Noch in diesem Winter wird die N-Ergie ihre Grobplanung zur Energiewende in Nürnberg vorstellen. Bis zum Winter 2024/2025 soll eine detaillierte Wärmeleitplanung vorliegen, die derzeit in Auftrag gegeben wird. Die Grobplanung hat folgende Eckpunkte:

  • Dort, wo schon Fernwärme liegt, wird das Netz verdichtet, damit neue Häuser und Wohnungen angeschlossen werden können. Das sind die Bereiche innerhalb des Rings sowie Langwasser und große Teile der Weststadt. Das Fernwärmenetz sei schon jetzt gut, heißt es, es müsse aber verdichtet werden.

  • Im Außenbereich wie Kornburg oder Großgründlach werden die Haushalte ihre Öl- und Gasheizungen nach und nach durch Wärmepumpen-, Hackschnitzel- oder Pelletsheizungen ersetzen müssen.

  • Noch ungelöst sind kleinere Übergangsbereiche zwischen dem Innenbereich und dem Außenbereich der Stadt. Hier wird noch vertiefend geplant.

  • In einigen Stadtteilen wird die Stromversorgung erneuert werden müssen, um die verstärkte Nachfrage nach Strom etwa für Wärmepumpen bedienen zu können.

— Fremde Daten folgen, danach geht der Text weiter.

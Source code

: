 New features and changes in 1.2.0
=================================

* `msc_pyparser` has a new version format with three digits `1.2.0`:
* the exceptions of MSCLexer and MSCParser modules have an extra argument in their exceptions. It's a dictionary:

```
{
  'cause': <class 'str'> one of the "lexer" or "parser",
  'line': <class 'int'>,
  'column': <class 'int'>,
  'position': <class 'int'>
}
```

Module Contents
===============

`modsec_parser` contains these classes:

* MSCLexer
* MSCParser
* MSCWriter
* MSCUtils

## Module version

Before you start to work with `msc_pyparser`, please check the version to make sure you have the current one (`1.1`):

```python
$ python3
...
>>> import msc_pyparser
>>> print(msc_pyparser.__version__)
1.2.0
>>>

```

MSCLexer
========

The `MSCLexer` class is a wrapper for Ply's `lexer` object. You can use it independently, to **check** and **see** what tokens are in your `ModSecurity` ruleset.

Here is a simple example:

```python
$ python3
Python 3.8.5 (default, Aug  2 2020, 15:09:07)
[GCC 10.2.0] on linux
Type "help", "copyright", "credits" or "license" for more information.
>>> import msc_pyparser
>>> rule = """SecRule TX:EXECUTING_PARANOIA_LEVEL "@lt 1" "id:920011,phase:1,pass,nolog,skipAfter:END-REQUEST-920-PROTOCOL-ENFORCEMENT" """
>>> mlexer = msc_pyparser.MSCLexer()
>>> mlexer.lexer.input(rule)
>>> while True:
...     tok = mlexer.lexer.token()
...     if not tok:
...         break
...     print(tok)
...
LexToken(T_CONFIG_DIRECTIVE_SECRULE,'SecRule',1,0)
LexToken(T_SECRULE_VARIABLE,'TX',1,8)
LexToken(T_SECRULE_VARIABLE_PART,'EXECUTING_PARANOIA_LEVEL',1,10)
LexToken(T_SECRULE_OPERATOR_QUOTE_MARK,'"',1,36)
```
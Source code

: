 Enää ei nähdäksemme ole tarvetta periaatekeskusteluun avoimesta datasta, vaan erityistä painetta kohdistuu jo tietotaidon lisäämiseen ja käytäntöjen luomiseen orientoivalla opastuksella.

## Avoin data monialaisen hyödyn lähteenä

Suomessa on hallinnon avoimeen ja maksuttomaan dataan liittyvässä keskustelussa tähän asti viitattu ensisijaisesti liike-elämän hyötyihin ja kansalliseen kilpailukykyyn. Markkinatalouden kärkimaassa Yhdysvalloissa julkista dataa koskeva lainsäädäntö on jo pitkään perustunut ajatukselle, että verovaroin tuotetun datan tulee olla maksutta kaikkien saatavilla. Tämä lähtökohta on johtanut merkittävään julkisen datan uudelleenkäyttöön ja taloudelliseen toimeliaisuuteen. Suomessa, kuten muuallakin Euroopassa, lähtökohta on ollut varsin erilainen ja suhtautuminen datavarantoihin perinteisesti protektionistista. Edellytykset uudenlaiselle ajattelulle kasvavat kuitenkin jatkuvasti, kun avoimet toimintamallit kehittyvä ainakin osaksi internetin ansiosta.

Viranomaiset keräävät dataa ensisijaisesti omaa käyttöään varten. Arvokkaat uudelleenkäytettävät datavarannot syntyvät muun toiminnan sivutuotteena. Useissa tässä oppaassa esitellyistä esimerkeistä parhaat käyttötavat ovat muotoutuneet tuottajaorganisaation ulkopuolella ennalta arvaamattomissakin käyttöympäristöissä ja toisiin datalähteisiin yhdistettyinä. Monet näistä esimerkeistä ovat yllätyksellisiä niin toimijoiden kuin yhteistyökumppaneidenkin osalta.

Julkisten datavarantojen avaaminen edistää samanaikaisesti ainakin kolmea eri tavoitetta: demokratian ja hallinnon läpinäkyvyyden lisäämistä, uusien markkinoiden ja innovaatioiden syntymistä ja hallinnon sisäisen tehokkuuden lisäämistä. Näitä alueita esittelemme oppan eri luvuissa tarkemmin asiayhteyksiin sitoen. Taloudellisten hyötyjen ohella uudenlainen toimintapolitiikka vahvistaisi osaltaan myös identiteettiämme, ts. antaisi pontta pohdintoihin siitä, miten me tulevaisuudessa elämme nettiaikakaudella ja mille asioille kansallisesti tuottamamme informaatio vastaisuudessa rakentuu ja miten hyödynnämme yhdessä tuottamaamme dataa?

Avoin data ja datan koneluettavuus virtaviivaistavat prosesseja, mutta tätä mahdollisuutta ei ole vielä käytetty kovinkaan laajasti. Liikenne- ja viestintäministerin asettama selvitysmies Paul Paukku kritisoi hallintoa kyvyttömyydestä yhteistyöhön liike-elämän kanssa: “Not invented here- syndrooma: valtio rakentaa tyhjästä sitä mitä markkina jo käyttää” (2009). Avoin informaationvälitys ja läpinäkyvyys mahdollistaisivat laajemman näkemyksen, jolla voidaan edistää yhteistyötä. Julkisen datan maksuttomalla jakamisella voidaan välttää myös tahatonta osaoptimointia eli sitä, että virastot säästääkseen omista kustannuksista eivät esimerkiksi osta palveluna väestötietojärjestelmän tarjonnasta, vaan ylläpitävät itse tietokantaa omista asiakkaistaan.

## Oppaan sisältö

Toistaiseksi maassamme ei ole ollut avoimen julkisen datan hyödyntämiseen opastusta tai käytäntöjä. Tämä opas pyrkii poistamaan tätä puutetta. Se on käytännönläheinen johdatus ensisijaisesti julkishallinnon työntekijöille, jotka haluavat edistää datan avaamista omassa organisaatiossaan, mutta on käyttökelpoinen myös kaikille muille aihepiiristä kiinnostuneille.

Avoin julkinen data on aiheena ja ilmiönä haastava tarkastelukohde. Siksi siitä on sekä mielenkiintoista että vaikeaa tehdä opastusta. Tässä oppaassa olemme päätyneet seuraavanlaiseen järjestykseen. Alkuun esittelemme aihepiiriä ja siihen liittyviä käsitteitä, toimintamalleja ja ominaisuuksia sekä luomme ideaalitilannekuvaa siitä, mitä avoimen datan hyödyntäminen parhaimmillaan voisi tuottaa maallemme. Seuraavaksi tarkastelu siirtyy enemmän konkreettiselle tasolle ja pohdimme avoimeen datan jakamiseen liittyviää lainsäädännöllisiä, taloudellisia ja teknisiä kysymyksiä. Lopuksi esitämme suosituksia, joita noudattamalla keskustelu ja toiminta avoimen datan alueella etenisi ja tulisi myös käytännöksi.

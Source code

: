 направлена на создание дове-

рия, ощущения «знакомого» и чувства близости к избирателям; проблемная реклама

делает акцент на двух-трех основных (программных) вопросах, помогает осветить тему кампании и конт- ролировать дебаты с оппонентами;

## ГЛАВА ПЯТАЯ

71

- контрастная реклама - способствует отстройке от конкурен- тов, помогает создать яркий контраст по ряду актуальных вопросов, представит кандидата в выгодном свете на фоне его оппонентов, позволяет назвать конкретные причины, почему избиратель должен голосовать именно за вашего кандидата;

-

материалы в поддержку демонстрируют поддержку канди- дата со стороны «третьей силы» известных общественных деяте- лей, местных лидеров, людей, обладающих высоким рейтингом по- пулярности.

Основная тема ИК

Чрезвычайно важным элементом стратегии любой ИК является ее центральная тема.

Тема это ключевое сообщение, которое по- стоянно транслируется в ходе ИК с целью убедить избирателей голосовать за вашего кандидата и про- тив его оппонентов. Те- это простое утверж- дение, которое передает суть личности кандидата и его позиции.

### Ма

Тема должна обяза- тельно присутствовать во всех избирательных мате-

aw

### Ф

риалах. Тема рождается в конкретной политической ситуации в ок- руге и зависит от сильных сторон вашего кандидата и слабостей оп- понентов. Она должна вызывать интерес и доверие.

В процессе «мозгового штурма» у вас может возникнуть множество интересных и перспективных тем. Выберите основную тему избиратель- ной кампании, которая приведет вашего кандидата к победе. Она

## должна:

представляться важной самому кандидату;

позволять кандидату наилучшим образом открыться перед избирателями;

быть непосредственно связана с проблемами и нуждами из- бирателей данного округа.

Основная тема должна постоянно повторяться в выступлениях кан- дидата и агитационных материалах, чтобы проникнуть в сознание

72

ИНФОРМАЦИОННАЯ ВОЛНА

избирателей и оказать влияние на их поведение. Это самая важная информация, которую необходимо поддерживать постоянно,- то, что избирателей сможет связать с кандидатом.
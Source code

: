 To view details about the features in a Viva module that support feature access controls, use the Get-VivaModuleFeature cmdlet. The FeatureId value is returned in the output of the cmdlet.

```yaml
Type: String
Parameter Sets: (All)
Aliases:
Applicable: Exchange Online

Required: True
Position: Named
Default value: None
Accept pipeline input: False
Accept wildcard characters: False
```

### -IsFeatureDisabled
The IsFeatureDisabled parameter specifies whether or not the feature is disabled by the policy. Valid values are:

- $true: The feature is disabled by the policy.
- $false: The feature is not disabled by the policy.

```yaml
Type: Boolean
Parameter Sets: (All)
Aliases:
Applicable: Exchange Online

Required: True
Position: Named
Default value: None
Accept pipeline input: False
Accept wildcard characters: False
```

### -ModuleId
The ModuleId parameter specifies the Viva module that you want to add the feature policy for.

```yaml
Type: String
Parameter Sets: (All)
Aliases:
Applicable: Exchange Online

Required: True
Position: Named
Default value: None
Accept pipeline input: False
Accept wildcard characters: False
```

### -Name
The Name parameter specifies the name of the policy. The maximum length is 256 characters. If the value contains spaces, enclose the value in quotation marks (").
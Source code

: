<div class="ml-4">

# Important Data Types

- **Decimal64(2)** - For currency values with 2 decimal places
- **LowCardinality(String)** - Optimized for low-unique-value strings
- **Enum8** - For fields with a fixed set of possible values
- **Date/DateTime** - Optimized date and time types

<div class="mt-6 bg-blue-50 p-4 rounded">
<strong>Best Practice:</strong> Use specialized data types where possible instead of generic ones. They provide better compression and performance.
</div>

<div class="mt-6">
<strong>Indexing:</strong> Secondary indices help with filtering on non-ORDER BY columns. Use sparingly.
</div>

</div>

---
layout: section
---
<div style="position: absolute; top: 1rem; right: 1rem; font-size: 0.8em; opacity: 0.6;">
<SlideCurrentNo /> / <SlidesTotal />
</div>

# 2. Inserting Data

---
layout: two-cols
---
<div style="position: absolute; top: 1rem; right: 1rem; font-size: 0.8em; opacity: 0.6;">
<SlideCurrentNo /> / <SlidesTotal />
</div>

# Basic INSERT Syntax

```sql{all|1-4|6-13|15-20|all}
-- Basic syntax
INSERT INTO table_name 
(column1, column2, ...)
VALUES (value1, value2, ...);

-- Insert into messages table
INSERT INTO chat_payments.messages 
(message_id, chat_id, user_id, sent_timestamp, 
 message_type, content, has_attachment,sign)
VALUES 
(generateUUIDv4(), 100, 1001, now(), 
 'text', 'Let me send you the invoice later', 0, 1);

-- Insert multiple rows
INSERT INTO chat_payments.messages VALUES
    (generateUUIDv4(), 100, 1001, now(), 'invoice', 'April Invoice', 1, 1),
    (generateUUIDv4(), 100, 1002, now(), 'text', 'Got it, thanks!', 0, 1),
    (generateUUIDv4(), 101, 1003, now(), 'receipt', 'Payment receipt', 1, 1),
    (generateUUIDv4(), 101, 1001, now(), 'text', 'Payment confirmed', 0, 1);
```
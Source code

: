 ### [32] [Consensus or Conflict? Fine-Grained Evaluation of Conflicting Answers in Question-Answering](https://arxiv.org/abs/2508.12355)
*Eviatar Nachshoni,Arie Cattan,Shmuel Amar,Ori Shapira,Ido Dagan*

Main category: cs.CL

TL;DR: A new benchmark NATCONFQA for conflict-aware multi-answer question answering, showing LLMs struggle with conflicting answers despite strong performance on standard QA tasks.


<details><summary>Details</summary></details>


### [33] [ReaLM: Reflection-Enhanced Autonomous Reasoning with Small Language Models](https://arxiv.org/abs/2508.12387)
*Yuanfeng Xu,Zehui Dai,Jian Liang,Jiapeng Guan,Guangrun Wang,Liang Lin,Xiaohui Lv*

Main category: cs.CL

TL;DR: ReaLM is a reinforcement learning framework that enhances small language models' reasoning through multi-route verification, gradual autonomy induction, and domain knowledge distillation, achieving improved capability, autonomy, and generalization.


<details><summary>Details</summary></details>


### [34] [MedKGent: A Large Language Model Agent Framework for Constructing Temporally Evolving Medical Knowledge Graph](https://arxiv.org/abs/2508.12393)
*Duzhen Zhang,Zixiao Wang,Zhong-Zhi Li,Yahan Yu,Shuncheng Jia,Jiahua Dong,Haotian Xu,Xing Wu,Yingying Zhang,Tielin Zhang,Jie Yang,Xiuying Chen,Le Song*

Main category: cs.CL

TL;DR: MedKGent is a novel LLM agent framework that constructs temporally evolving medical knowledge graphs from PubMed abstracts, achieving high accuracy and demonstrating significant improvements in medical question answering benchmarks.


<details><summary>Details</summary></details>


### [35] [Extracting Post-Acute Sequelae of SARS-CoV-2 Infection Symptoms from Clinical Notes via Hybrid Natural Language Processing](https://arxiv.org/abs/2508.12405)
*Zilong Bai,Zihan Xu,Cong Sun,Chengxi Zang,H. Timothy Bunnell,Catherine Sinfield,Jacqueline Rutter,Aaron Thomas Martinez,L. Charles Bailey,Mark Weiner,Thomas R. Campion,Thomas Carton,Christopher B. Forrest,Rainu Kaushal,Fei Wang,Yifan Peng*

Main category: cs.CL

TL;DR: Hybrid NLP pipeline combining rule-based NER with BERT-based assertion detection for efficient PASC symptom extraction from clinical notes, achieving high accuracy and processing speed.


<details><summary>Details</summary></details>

Es müssen auch viele Trafohäuschen und zwei Umspannwerke neu gebaut werden.

  • Die N-Ergie hat bei ihrer Erzeugung von Fernwärme offenbar noch Kapazitäten frei und wird diese auch noch erweitern. Dazu werden zwei neue Großwärmepumpen benötigt. Helfen wird dabei auch die Umrüstung der Müllverbrennungsanlage.

  • Außerdem soll es noch zwei größere Tiefenbohrungen geben, um die Geothermie mit heißen Quellen in der Tiefe auf dem Stadtgebiet nutzen zu können.

  • Die künftige Ausweisung von Neubaugebieten wird die Fernwärmeversorgung nicht zum Kippen bringen, denn schon heute brauchen neue Häuser aufgrund ihrer guten Dämmung kaum mehr Wärmeenergie, die zugeführt oder erzeugt werden muss.

Das sei alles, ist aus dem Rathaus zu hören, in den nächsten 20 bis 30 Jahren machbar. Allerdings ist das bislang nur eine schöne Theorie. In der Praxis wird es zu erheblichen Verwerfungen und Behinderungen kommen, denn es wird zu sehr vielen Baustellen entlang von Straßen kommen. Allein der Bau von 100 neuen Trafohäuschen bringt die Fantasie auf Hochtouren. Da müssen erst einmal passende Plätze gefunden werden, Anlieger werden Einsprüche erheben, es müssen Leitungen verlegt werden und erst dann rollen die Bagger an.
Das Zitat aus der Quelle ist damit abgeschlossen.